The 24 BnaCYCB genes were located on 14 chromosomes, and BnaCYCB1;3a was located on a scaffold, with 11 genes in the A subgenome and 13 in the C subgenome (Figure 3A). No BnaCYCB genes were found on chromosomes A02, A04, A05, A10, or C04. All chromosomes with BnaCYCB contained one or two genes, except A06 and C03 with three gene locations (Figure 3A). In B. napus, 40 pairs composed of 23 CYCB genes were predicted to share syntenic relationships, with tandem duplications found in BnaCYCB2;4a, BnaCYCB2;4b, BnaCYCB2;4c, and BnaCYCB2;4d (Figure 3A).

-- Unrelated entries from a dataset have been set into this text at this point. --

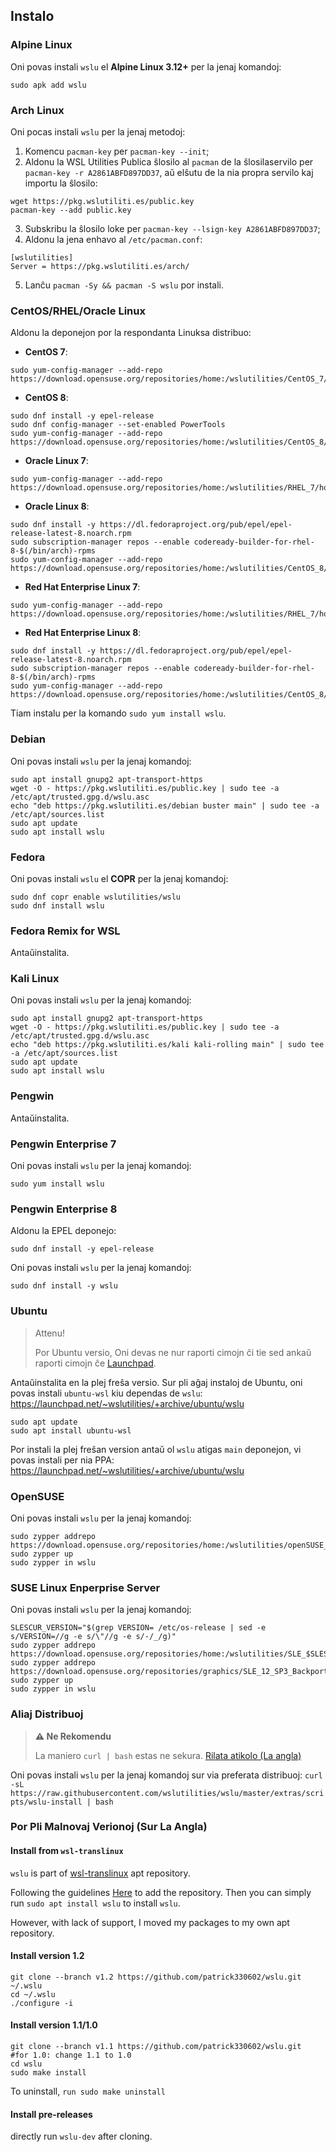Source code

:## Instalo

### Alpine Linux

Oni povas instali `wslu` el **Alpine Linux 3.12+** per la jenaj komandoj:

```
sudo apk add wslu
```

### Arch Linux

Oni pocas instali `wslu` per la jenaj metodoj:
1. Komencu `pacman-key` per `pacman-key --init`;
2. Aldonu la WSL Utilities Publica ŝlosilo al `pacman` de la ŝlosilaservilo per `pacman-key -r A2861ABFD897DD37`, aŭ elŝutu de la nia propra servilo kaj importu la ŝlosilo:
```
wget https://pkg.wslutiliti.es/public.key
pacman-key --add public.key
```
3. Subskribu la ŝlosilo loke per `pacman-key --lsign-key A2861ABFD897DD37`;
4. Aldonu la jena enhavo al `/etc/pacman.conf`:
```
[wslutilities]
Server = https://pkg.wslutiliti.es/arch/
```
5. Lanĉu `pacman -Sy && pacman -S wslu` por instali.

### CentOS/RHEL/Oracle Linux

Aldonu la deponejon por la respondanta Linuksa distribuo:

- **CentOS 7**: 
```
sudo yum-config-manager --add-repo https://download.opensuse.org/repositories/home:/wslutilities/CentOS_7/home:wslutilities.repo
```
- **CentOS 8**: 
```
sudo dnf install -y epel-release 
sudo dnf config-manager --set-enabled PowerTools
sudo yum-config-manager --add-repo https://download.opensuse.org/repositories/home:/wslutilities/CentOS_8/home:wslutilities.repo
```
- **Oracle Linux 7**: 
```
sudo yum-config-manager --add-repo https://download.opensuse.org/repositories/home:/wslutilities/RHEL_7/home:wslutilities.repo
```
- **Oracle Linux 8**: 
```
sudo dnf install -y https://dl.fedoraproject.org/pub/epel/epel-release-latest-8.noarch.rpm
sudo subscription-manager repos --enable codeready-builder-for-rhel-8-$(/bin/arch)-rpms
sudo yum-config-manager --add-repo https://download.opensuse.org/repositories/home:/wslutilities/CentOS_8/home:wslutilities.repo
```
- **Red Hat Enterprise Linux 7**: 
```
sudo yum-config-manager --add-repo https://download.opensuse.org/repositories/home:/wslutilities/RHEL_7/home:wslutilities.repo
```
- **Red Hat Enterprise Linux 8**: 
```
sudo dnf install -y https://dl.fedoraproject.org/pub/epel/epel-release-latest-8.noarch.rpm
sudo subscription-manager repos --enable codeready-builder-for-rhel-8-$(/bin/arch)-rpms
sudo yum-config-manager --add-repo https://download.opensuse.org/repositories/home:/wslutilities/CentOS_8/home:wslutilities.repo
```

Tiam instalu per la komando `sudo yum install wslu`.


### Debian

Oni povas instali `wslu` per la jenaj komandoj:

```
sudo apt install gnupg2 apt-transport-https
wget -O - https://pkg.wslutiliti.es/public.key | sudo tee -a /etc/apt/trusted.gpg.d/wslu.asc
echo "deb https://pkg.wslutiliti.es/debian buster main" | sudo tee -a /etc/apt/sources.list
sudo apt update
sudo apt install wslu
```

### Fedora

Oni povas instali `wslu` el **COPR** per la jenaj komandoj:

```
sudo dnf copr enable wslutilities/wslu
sudo dnf install wslu
```

### Fedora Remix for WSL

Antaŭinstalita.

### Kali Linux

Oni povas instali `wslu` per la jenaj komandoj:

```
sudo apt install gnupg2 apt-transport-https
wget -O - https://pkg.wslutiliti.es/public.key | sudo tee -a /etc/apt/trusted.gpg.d/wslu.asc
echo "deb https://pkg.wslutiliti.es/kali kali-rolling main" | sudo tee -a /etc/apt/sources.list
sudo apt update
sudo apt install wslu
```

### Pengwin

Antaŭinstalita.

### Pengwin Enterprise 7

Oni povas instali `wslu` per la jenaj komandoj:

```
sudo yum install wslu
```

### Pengwin Enterprise 8

Aldonu la EPEL deponejo:
```
sudo dnf install -y epel-release
```

Oni povas instali `wslu` per la jenaj komandoj:

```
sudo dnf install -y wslu
```

### Ubuntu

> Attenu!
>
> Por Ubuntu versio, Oni devas ne nur raporti cimojn ĉi tie sed ankaŭ raporti cimojn ĉe [Launchpad](https://bugs.launchpad.net/ubuntu/+source/wslu).

Antaŭinstalita en la plej freŝa versio. Sur pli aĝaj instaloj de Ubuntu, oni povas instali `ubuntu-wsl` kiu dependas de `wslu`: <https://launchpad.net/~wslutilities/+archive/ubuntu/wslu>

```
sudo apt update
sudo apt install ubuntu-wsl
```

Por instali la plej freŝan version antaŭ ol `wslu` atigas `main` deponejon, vi povas instali per nia PPA: <https://launchpad.net/~wslutilities/+archive/ubuntu/wslu>

### OpenSUSE

Oni povas instali `wslu` per la jenaj komandoj:

```
sudo zypper addrepo https://download.opensuse.org/repositories/home:/wslutilities/openSUSE_Leap_15.1/home:wslutilities.repo
sudo zypper up
sudo zypper in wslu
```

### SUSE Linux Enperprise Server

Oni povas instali `wslu` per la jenaj komandoj:

```
SLESCUR_VERSION="$(grep VERSION= /etc/os-release | sed -e s/VERSION=//g -e s/\"//g -e s/-/_/g)"
sudo zypper addrepo https://download.opensuse.org/repositories/home:/wslutilities/SLE_$SLESCUR_VERSION/home:wslutilities.repo
sudo zypper addrepo https://download.opensuse.org/repositories/graphics/SLE_12_SP3_Backports/graphics.repo
sudo zypper up
sudo zypper in wslu
```

### Aliaj Distribuoj

> **⚠ Ne Rekomendu**
> 
> La maniero `curl | bash` estas ne sekura. [Rilata atikolo (La angla)](https://sandstorm.io/news/2015-09-24-is-curl-bash-insecure-pgp-verified-install)

Oni povas instali `wslu` per la jenaj komandoj sur via preferata distribuoj: `curl -sL https://raw.githubusercontent.com/wslutilities/wslu/master/extras/scripts/wslu-install | bash`

### Por Pli Malnovaj Verionoj (Sur La Angla)

#### Install from `wsl-translinux`

`wslu` is part of [wsl-translinux](https://github.com/cerebrate/wsl-translinux) apt repository. 

Following the guidelines [Here](https://github.com/cerebrate/wsl-translinux/blob/master/README.md) to add the repository. Then you can simply run `sudo apt install wslu` to install `wslu`.

However, with lack of support, I moved my packages to my own apt repository.

#### Install version 1.2

```
git clone --branch v1.2 https://github.com/patrick330602/wslu.git ~/.wslu
cd ~/.wslu
./configure -i
```

#### Install version 1.1/1.0
```
git clone --branch v1.1 https://github.com/patrick330602/wslu.git
#for 1.0: change 1.1 to 1.0
cd wslu
sudo make install
```

To uninstall, `run sudo make uninstall`

#### Install pre-releases

directly run `wslu-dev` after cloning.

Furthermore, the collinearity map among Brassicaceae species showed a great number of homologous CYCB genes in A. thaliana, B. oleracea, B. rapa, and B. napus. Seven and eight AtCYCBs shared syntenic relationships with 12 BolCYCBs and 13 BraCYCBs, respectively, including six to seven multi-copy genes and one single-copy gene (AtCYCB1;1) (Figure 3B). No homolog for AtCYCB2;3, AtCYCB1;5, or AtCYCB1;4 was found in either B. oleracea or B. rapa, indicating that genes losses occurred in B. oleracea and B. rapa during evolution. The CYCB members from diploids B. oleracea and B. rapa mostly overlapped with those from the C and A subgenomes of B. napus. Twelve of 13 BolCYCB genes and 13 of 15 BraCYCB genes were in collinear regions. The results showed that segmental duplication was the main contributor in the evolution of CYCB members.

To explore the selective pressures on CYCB genes, we determined the Ka/Ks ratio in Brassica. The results showed that the Ka/Ks ratio of all genes were subject to purifying selection. A comparison of the Ka/Ks ratios showed that the average Ka/Ks ratio of B. rapa (0.2064) was higher than that in B. napus (0.1664) and B. oleracea (0.1667), suggesting that CYCB genes in B. rapa experienced higher selection pressure during evolution (Table 3).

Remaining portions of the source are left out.